◆ **Exercise material**

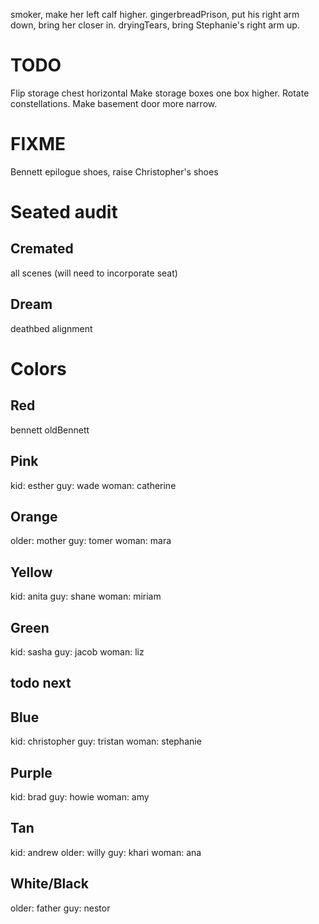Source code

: smoker, make her left calf higher.
gingerbreadPrison, put his right arm down, bring her closer in.
dryingTears, bring Stephanie's right arm up.

# TODO
Flip storage chest horizontal
Make storage boxes one box higher.
Rotate constellations.
Make basement door more narrow.

# FIXME
Bennett epilogue shoes, raise Christopher's shoes

# Seated audit

## Cremated
all scenes
(will need to incorporate seat)

## Dream
deathbed alignment

# Colors

## Red
bennett
oldBennett

## Pink
kid: esther
guy: wade
woman: catherine

## Orange
older: mother
guy: tomer
woman: mara

## Yellow
kid: anita
guy: shane
woman: miriam

## Green
kid: sasha
guy: jacob
woman: liz

## todo next

## Blue
kid: christopher
guy: tristan
woman: stephanie

## Purple
kid: brad
guy: howie
woman: amy

## Tan
kid: andrew
older: willy
guy: khari
woman: ana

## White/Black
older: father
guy: nestor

◆ **Task to carry out**
Repeat the data above exactly, images excluded.

◆ **Answer to this problem**
Source code

: smoker, make her left calf higher.
gingerbreadPrison, put his right arm down, bring her closer in.
dryingTears, bring Stephanie's right arm up.

# TODO
Flip storage chest horizontal
Make storage boxes one box higher.
Rotate constellations.
Make basement door more narrow.

# FIXME
Bennett epilogue shoes, raise Christopher's shoes

# Seated audit

## Cremated
all scenes
(will need to incorporate seat)

## Dream
deathbed alignment

# Colors

## Red
bennett
oldBennett

## Pink
kid: esther
guy: wade
woman: catherine

## Orange
older: mother
guy: tomer
woman: mara

## Yellow
kid: anita
guy: shane
woman: miriam

## Green
kid: sasha
guy: jacob
woman: liz

## todo next

## Blue
kid: christopher
guy: tristan
woman: stephanie

## Purple
kid: brad
guy: howie
woman: amy

## Tan
kid: andrew
older: willy
guy: khari
woman: ana

## White/Black
older: father
guy: nestor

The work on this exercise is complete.